Mungkin itulah yang Purnama sukai dari pertemanan mereka. Cara mereka berteman seperti keluarga yang mengajarkan hal-hal bermanfaat. Saling mengoreksi satu sama lain dan mengajarkan sesuatu yang teman lain belum dimengerti. Bukan karena satus sosial mereka , namun semangat belajarlah yang menyatukan mereka. Ketiganya memang berkompetisi secara sehat dan ketiga sahabat itu masuk dalam urutan peringkat lima besar di kelasnya.
Pelajaran matematika selesai, dan benar, Bu Tatiek memberikan ulangan mendadak, namun terlihat mereka menguasai semua materi itu.

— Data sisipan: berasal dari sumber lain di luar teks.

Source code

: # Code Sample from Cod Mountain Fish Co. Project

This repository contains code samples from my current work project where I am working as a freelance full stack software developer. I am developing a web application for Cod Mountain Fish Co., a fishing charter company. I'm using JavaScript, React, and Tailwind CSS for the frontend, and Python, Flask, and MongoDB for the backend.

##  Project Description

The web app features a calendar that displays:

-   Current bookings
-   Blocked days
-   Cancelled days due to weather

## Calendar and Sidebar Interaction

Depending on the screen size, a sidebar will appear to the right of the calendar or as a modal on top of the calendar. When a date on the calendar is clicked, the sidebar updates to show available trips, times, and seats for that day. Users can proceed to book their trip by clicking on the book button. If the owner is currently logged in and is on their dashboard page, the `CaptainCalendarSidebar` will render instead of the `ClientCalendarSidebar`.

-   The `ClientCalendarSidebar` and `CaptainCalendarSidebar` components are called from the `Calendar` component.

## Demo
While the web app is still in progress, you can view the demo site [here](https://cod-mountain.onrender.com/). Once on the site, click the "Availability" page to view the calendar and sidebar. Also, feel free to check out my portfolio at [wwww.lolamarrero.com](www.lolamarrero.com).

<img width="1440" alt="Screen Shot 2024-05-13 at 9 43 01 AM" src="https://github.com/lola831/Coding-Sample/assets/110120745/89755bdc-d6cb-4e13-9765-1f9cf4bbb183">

Berpindah ke pelajaran kedua yaitu bahasa Indonesia, termasuk pelajaran kegemaran Purnama. Bu Indah, guru bahasa Indonesia, kala itu menjelaskan mengenai jenis-jenis sebuah karangan. Bu Indah menceritakan bahwa terdapat perbedaan teknis dari tiap-tiap jenisnya.
"Anak-anak, ada perlombaan membuat cerpen, ada yang daftar?"
"Lomba ini diselenggarakan oleh JIC, organisasi Jepang untuk tingkat kecamatan saja. Ada lima sekolah yang terdaftar se-kecamatan Candisari."
"Kalau mau ikut tiga hari lagi dikumpulkan di meja saya ya, format penulisan ada di brosur ini. Lumayan ada uang saku dan sertifikat," kata Bu Indah.
Saat istirahat Purnama, Priska dan Ruri memilih makan di kantin sekolah. Mereka bertiga masih membahas perlombaan cerpen tersebut. Sambil melahap soto ayam seharga 1000 rupiah dan meneguk bekal air minum, mereka mengobrol untuk membuat cerita dari tema yang ditetapkan.
"Pu, kamu mau nulis apa tentang tema lingkungan sekitar?"
"Aku sih kurang bisa mengarang, bingung juga mau buat cerita apa"
"Drama korea sih suka lihat, tapi suka nonton aja," kata Priska, sambil senyum-senyum sendiri.
"Aku juga belum punya ide," jawab Purnama.